I feel so bad when I forget important events in other peoples lives even a day after they tell me, a colleague was worried about a presentation and when she txt to tell me how it went I asked what she was talking about! Seems uncaring when they are so good to me, I think I will use the evidence from here to explain!
I was really glad to read this post, as it sums me up to a tee at times. I get my words so mexed up at times or really struggle to find the right words. Nice (in a way) to know other people are in the same boat.
Thanks everyone for responding. Seems like for a lot it is the 'muddled up' and 'forgetting' things.. For me its this 'spaced out' disorientation dizziness thing that freaks me out. Trying to muddle on through the day is hard work!
I keep asking myself if there is anyone in there or has my brain gone on holiday, its so frustrating trying to talk to folk these days and my husband keeps finishing sentences off for me then just laughs it off.
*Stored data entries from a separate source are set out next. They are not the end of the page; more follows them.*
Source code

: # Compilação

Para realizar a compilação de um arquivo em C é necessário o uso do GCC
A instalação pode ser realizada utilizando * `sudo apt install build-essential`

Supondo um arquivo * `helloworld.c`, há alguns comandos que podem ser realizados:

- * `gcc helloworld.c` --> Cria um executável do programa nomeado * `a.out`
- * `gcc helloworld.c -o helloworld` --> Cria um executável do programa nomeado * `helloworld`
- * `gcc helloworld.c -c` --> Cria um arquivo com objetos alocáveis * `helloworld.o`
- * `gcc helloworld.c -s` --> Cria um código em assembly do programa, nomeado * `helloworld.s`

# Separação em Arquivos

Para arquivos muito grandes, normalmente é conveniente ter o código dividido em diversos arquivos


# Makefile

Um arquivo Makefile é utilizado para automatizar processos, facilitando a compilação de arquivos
I could always talk the hind legs off a donkey, and was known for it. Now I kinda hide away as much as I can.
luupysue - I know just how you feel, somedays I just don't want to talk to anyone, even family on the phone, especially if I'm having a bad speech day. Sometimes I just have got nothing to say!
I become mentally exhausted. I can't think straight. I become forgetful and can't think of words I want to say or things I need to do. I become clumsy and I constantly make mistakes. I loose my balance and keep tripping up. If I try to write anything down, I get the letters and words the wrong way around. This is a classic one and happens so often, I put the teabag and water in a cup to make a cup of tea, walk over to the fridge, open it and think, now, what did I come over hear for? I then retrace my steps and in doing so spot the cup with water and teabag on counter and exclaim, the milk!
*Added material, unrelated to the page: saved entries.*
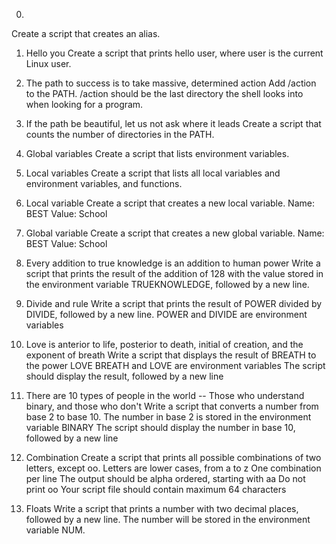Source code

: 
0.
Create a script that creates an alias.

1. Hello you
Create a script that prints hello user, where user is the current Linux user.

2. The path to success is to take massive, determined action
Add /action to the PATH. /action should be the last directory the shell looks into when looking for a program.

3. If the path be beautiful, let us not ask where it leads
Create a script that counts the number of directories in the PATH.

4. Global variables
Create a script that lists environment variables.

5. Local variables
Create a script that lists all local variables and environment variables, and functions.

6. Local variable
Create a script that creates a new local variable.
    Name: BEST
    Value: School

7. Global variable
Create a script that creates a new global variable.
    Name: BEST
    Value: School

8. Every addition to true knowledge is an addition to human power
Write a script that prints the result of the addition of 128 with the value stored in the environment variable TRUEKNOWLEDGE, followed by a new line.


9. Divide and rule
Write a script that prints the result of POWER divided by DIVIDE, followed by a new line.
    POWER and DIVIDE are environment variables



10. Love is anterior to life, posterior to death, initial of creation, and the exponent of breath
Write a script that displays the result of BREATH to the power LOVE
    BREATH and LOVE are environment variables
    The script should display the result, followed by a new line



11. There are 10 types of people in the world -- Those who understand binary, and those who don't
Write a script that converts a number from base 2 to base 10.
    The number in base 2 is stored in the environment variable BINARY
    The script should display the number in base 10, followed by a new line

2. Combination
Create a script that prints all possible combinations of two letters, except oo.
    Letters are lower cases, from a to z
    One combination per line
    The output should be alpha ordered, starting with aa
    Do not print oo
    Your script file should contain maximum 64 characters


13. Floats
Write a script that prints a number with two decimal places, followed by a new line.
The number will be stored in the environment variable NUM.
This sounds exactly like me. I went to a doctor a few months back. He started running test to see if I have Lupus. He keeps having me come back for more test and says he isn't ready to diagnose me yet. So I've been trying to change up my diet and take plenty vitamins. It seems to be helping but out of no where this week has been worse than ever and I'm just so tired of it. I'm ready to break down and cry. I have a house full of children and no time to sit around waiting till I'm not to dizzy to stand. I'm always fear full to drive expecially with my children in the car. When it's bad like this I can forget where I'm going and miss my stop multiple times. My kids know I'm hard working and they love me so, that they have just learned their own little ways of helping me and not making a big deal out of it. I'm only 32
I get brain fog, not sure if its the meds or the lupus will have to ask the rheumatologist next time I go. Anyway can also sit for hours not thinking or saying anything, find that I have to get people to repeat themselves. I find I end up wasting so much time and that makes me angry and frustrated with myself then the tears come. I feel like I am slurring my words, or I am staring at people but im not its almost like I am just looking through them. I think I have an odd look on my face most of the time and end up apologising fof it....take care. . Xx Uzi xx
Oh and I walk into so mang things, the bruises I get..xx Uzi xx
I've just put a question on about brain fog as I ended up in hospital yesterday as I was so confused. very scary. Dr there told me to mention it at next appt for my mild lupus. reading this I feel a little better as I had never heard of fog till he mentioned it.
I know this was written over 8 months ago, couldn't see anyone mention hughes syndrome (Antiphospholipid syndrome)
Maybe worth taking a look it's on health unlocked site.